Go over the data and copy out each line with "make" in it.

── SOURCE RECORDS

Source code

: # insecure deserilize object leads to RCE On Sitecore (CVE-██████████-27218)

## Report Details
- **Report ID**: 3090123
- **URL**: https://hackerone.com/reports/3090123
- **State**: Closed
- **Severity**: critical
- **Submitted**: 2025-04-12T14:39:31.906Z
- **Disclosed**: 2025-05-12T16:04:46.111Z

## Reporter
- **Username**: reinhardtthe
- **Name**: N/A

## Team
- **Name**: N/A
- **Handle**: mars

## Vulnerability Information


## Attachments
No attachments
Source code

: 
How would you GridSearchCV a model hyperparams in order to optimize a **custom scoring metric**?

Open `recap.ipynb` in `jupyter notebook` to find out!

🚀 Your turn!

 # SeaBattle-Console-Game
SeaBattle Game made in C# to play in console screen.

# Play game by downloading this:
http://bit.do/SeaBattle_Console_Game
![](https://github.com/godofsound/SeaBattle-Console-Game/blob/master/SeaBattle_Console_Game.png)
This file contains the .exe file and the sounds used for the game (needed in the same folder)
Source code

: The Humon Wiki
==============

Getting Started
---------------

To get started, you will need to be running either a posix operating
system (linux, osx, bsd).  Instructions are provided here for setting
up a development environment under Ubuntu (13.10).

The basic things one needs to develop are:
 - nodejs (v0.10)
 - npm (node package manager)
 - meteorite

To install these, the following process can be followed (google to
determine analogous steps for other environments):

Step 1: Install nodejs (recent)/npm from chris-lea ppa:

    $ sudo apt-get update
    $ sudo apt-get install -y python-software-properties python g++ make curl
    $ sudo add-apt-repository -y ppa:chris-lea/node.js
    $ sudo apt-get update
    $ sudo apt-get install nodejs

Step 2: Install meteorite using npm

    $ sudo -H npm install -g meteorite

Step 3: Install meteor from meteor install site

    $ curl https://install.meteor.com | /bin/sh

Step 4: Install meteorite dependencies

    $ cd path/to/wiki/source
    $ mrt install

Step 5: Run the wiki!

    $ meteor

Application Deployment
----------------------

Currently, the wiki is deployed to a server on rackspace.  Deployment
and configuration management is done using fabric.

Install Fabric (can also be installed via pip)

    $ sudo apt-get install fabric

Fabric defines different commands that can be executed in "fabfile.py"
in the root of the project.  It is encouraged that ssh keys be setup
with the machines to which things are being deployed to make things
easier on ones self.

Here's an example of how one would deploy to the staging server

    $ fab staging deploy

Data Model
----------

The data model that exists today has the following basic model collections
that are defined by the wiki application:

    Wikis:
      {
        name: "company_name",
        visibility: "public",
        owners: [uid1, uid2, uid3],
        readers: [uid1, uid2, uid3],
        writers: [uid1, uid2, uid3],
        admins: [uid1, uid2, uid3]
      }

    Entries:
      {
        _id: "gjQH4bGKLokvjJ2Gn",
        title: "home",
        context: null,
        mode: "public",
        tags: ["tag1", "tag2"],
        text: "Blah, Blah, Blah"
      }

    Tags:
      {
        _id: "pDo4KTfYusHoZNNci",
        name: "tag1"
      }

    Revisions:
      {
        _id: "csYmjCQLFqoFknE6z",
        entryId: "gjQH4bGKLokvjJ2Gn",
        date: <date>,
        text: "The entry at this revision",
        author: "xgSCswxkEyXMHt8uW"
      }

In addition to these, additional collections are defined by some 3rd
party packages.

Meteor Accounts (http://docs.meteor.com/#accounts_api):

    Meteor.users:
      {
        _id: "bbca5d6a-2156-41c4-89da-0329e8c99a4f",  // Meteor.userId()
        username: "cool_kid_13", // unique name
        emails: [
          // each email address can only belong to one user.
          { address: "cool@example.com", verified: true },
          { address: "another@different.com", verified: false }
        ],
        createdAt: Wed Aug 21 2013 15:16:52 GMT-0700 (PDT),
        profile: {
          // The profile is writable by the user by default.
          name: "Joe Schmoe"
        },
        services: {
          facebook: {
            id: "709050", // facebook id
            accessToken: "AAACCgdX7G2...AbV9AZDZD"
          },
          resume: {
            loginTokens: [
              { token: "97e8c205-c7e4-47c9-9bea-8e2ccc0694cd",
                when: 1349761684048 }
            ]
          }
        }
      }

────

■ RESPONSE TO THE EXERCISE:
    $ sudo apt-get install -y python-software-properties python g++ make curl
with the machines to which things are being deployed to make things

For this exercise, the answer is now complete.